*** Opening of Source data ***

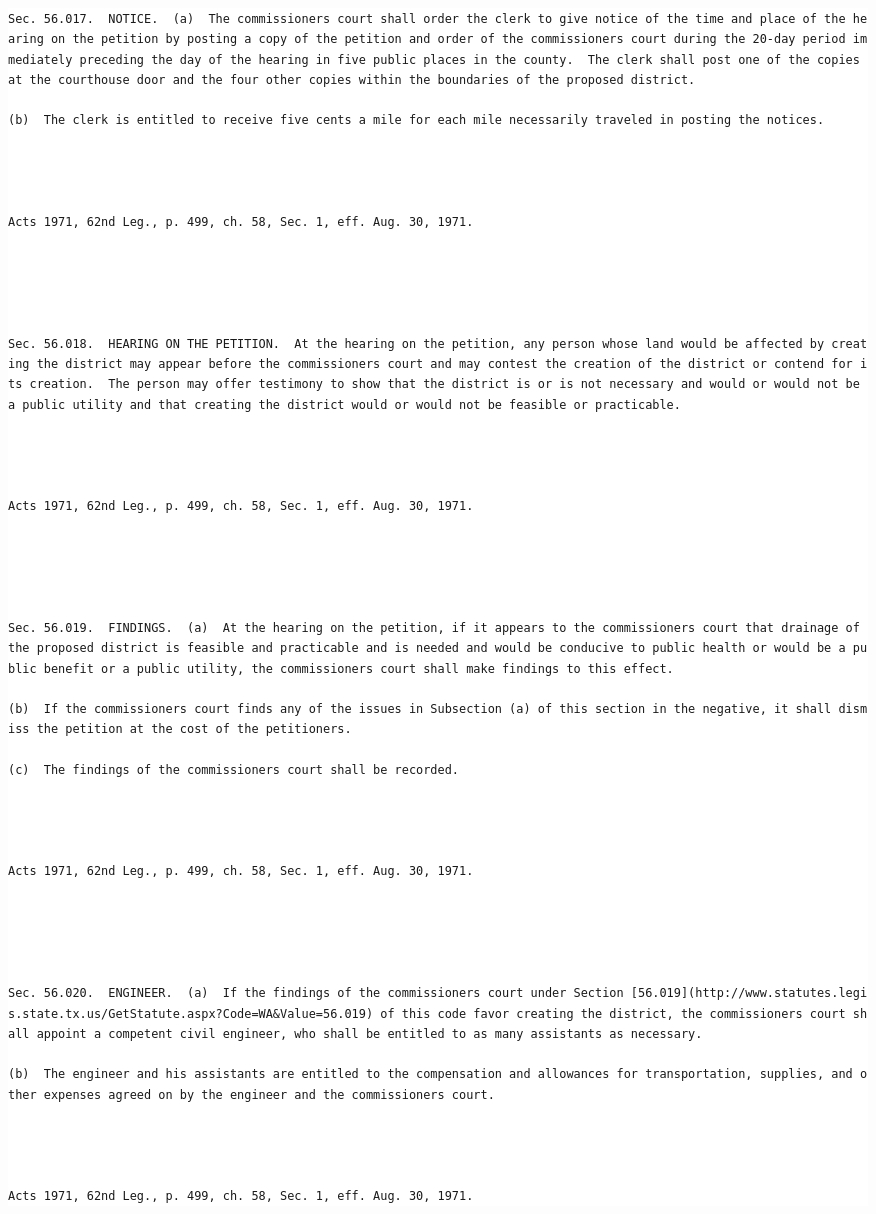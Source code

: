     
    
    
    
    Sec. 56.017.  NOTICE.  (a)  The commissioners court shall order the clerk to give notice of the time and place of the hearing on the petition by posting a copy of the petition and order of the commissioners court during the 20-day period immediately preceding the day of the hearing in five public places in the county.  The clerk shall post one of the copies at the courthouse door and the four other copies within the boundaries of the proposed district.
    
    (b)  The clerk is entitled to receive five cents a mile for each mile necessarily traveled in posting the notices.
    
    
    
    
    Acts 1971, 62nd Leg., p. 499, ch. 58, Sec. 1, eff. Aug. 30, 1971.
    
    
    
    
    
    Sec. 56.018.  HEARING ON THE PETITION.  At the hearing on the petition, any person whose land would be affected by creating the district may appear before the commissioners court and may contest the creation of the district or contend for its creation.  The person may offer testimony to show that the district is or is not necessary and would or would not be a public utility and that creating the district would or would not be feasible or practicable.
    
    
    
    
    Acts 1971, 62nd Leg., p. 499, ch. 58, Sec. 1, eff. Aug. 30, 1971.
    
    
    
    
    
    Sec. 56.019.  FINDINGS.  (a)  At the hearing on the petition, if it appears to the commissioners court that drainage of the proposed district is feasible and practicable and is needed and would be conducive to public health or would be a public benefit or a public utility, the commissioners court shall make findings to this effect.
    
    (b)  If the commissioners court finds any of the issues in Subsection (a) of this section in the negative, it shall dismiss the petition at the cost of the petitioners.
    
    (c)  The findings of the commissioners court shall be recorded.
    
    
    
    
    Acts 1971, 62nd Leg., p. 499, ch. 58, Sec. 1, eff. Aug. 30, 1971.
    
    
    
    
    
    Sec. 56.020.  ENGINEER.  (a)  If the findings of the commissioners court under Section [56.019](http://www.statutes.legis.state.tx.us/GetStatute.aspx?Code=WA&Value=56.019) of this code favor creating the district, the commissioners court shall appoint a competent civil engineer, who shall be entitled to as many assistants as necessary.
    
    (b)  The engineer and his assistants are entitled to the compensation and allowances for transportation, supplies, and other expenses agreed on by the engineer and the commissioners court.
    
    
    
    
    Acts 1971, 62nd Leg., p. 499, ch. 58, Sec. 1, eff. Aug. 30, 1971.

*** Close of Source data ***

• [Task] Once the pictures are set aside, give the rest of the material again unchanged.

• [Answer for the task]
Source code

:     
    
    
    
    Sec. 56.017.  NOTICE.  (a)  The commissioners court shall order the clerk to give notice of the time and place of the hearing on the petition by posting a copy of the petition and order of the commissioners court during the 20-day period immediately preceding the day of the hearing in five public places in the county.  The clerk shall post one of the copies at the courthouse door and the four other copies within the boundaries of the proposed district.
    
    (b)  The clerk is entitled to receive five cents a mile for each mile necessarily traveled in posting the notices.
    
    
    
    
    Acts 1971, 62nd Leg., p. 499, ch. 58, Sec. 1, eff. Aug. 30, 1971.
    
    
    
    
    
    Sec. 56.018.  HEARING ON THE PETITION.  At the hearing on the petition, any person whose land would be affected by creating the district may appear before the commissioners court and may contest the creation of the district or contend for its creation.  The person may offer testimony to show that the district is or is not necessary and would or would not be a public utility and that creating the district would or would not be feasible or practicable.
    
    
    
    
    Acts 1971, 62nd Leg., p. 499, ch. 58, Sec. 1, eff. Aug. 30, 1971.
    
    
    
    
    
    Sec. 56.019.  FINDINGS.  (a)  At the hearing on the petition, if it appears to the commissioners court that drainage of the proposed district is feasible and practicable and is needed and would be conducive to public health or would be a public benefit or a public utility, the commissioners court shall make findings to this effect.
    
    (b)  If the commissioners court finds any of the issues in Subsection (a) of this section in the negative, it shall dismiss the petition at the cost of the petitioners.
    
    (c)  The findings of the commissioners court shall be recorded.
    
    
    
    
    Acts 1971, 62nd Leg., p. 499, ch. 58, Sec. 1, eff. Aug. 30, 1971.
    
    
    
    
    
    Sec. 56.020.  ENGINEER.  (a)  If the findings of the commissioners court under Section [56.019](http://www.statutes.legis.state.tx.us/GetStatute.aspx?Code=WA&Value=56.019) of this code favor creating the district, the commissioners court shall appoint a competent civil engineer, who shall be entitled to as many assistants as necessary.
    
    (b)  The engineer and his assistants are entitled to the compensation and allowances for transportation, supplies, and other expenses agreed on by the engineer and the commissioners court.
    
    
    
    
    Acts 1971, 62nd Leg., p. 499, ch. 58, Sec. 1, eff. Aug. 30, 1971.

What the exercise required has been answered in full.